Hidden behind the trees that dot the 35-acre property sits the sprawling three-story Victorian home, its white facade and green accents dulled over the past century. The trail of clam shells leading to the front porch emits a stench that causes noses to crinkle and hands to cover faces. Over the past century, the home has witnessed the complete annihilation of a community that left at least six Black Floridians dead, one of the strongest hurricanes to make landfall in the United States and whatever else time has thrown its way.
Still, it stands. As does the history: Wright hid Black women and children inside the attic of this North Florida home when the bloodshed of the 1923 Rosewood Massacre began after a white woman falsely accused a Black man of beating her. Climb the winding, wooden staircase to the attic today and the emotions present more than a century ago are still very much palpable. Horror. Confusion. Anguish. Sorrow. Grief.
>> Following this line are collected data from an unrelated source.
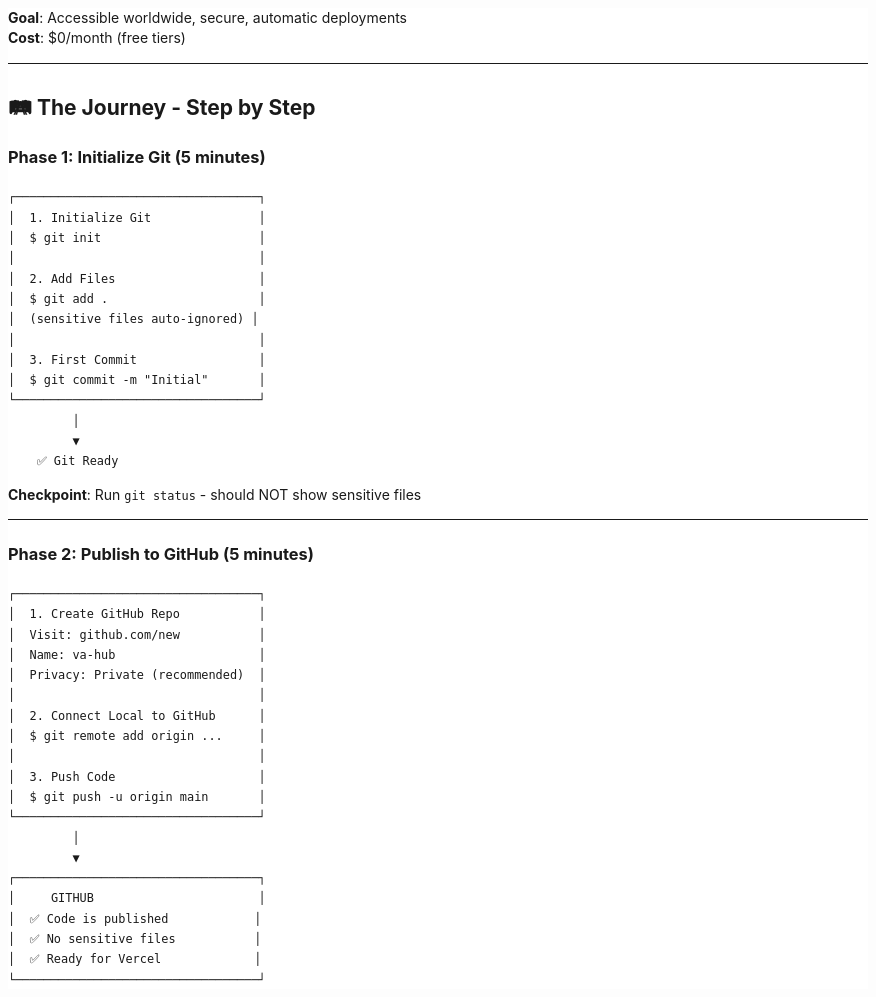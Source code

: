 **Goal**: Accessible worldwide, secure, automatic deployments  
**Cost**: $0/month (free tiers)

---

## 🛤️ The Journey - Step by Step

### Phase 1: Initialize Git (5 minutes)

```
┌──────────────────────────────────┐
│  1. Initialize Git               │
│  $ git init                      │
│                                  │
│  2. Add Files                    │
│  $ git add .                     │
│  (sensitive files auto-ignored) │
│                                  │
│  3. First Commit                 │
│  $ git commit -m "Initial"       │
└──────────────────────────────────┘
         │
         ▼
    ✅ Git Ready
```

**Checkpoint**: Run `git status` - should NOT show sensitive files

---

### Phase 2: Publish to GitHub (5 minutes)

```
┌──────────────────────────────────┐
│  1. Create GitHub Repo           │
│  Visit: github.com/new           │
│  Name: va-hub                    │
│  Privacy: Private (recommended)  │
│                                  │
│  2. Connect Local to GitHub      │
│  $ git remote add origin ...     │
│                                  │
│  3. Push Code                    │
│  $ git push -u origin main       │
└──────────────────────────────────┘
         │
         ▼
┌──────────────────────────────────┐
│     GITHUB                       │
│  ✅ Code is published            │
│  ✅ No sensitive files           │
│  ✅ Ready for Vercel             │
└──────────────────────────────────┘
```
“When I got to the top of the stairs, I started crying,” Marvin Dunn, professor emeritus at Florida International University, said of his first visit to the home in January, explaining the rush of emotions. He couldn’t bear going inside again when he led a group of students there on a recent sunny Sunday afternoon in March. “In that small space, all these people suffering. They didn’t know if their relatives were alive or dead, where their families were. It had to be a frightening experience. And they could’ve been killed: They were killing everything Black.”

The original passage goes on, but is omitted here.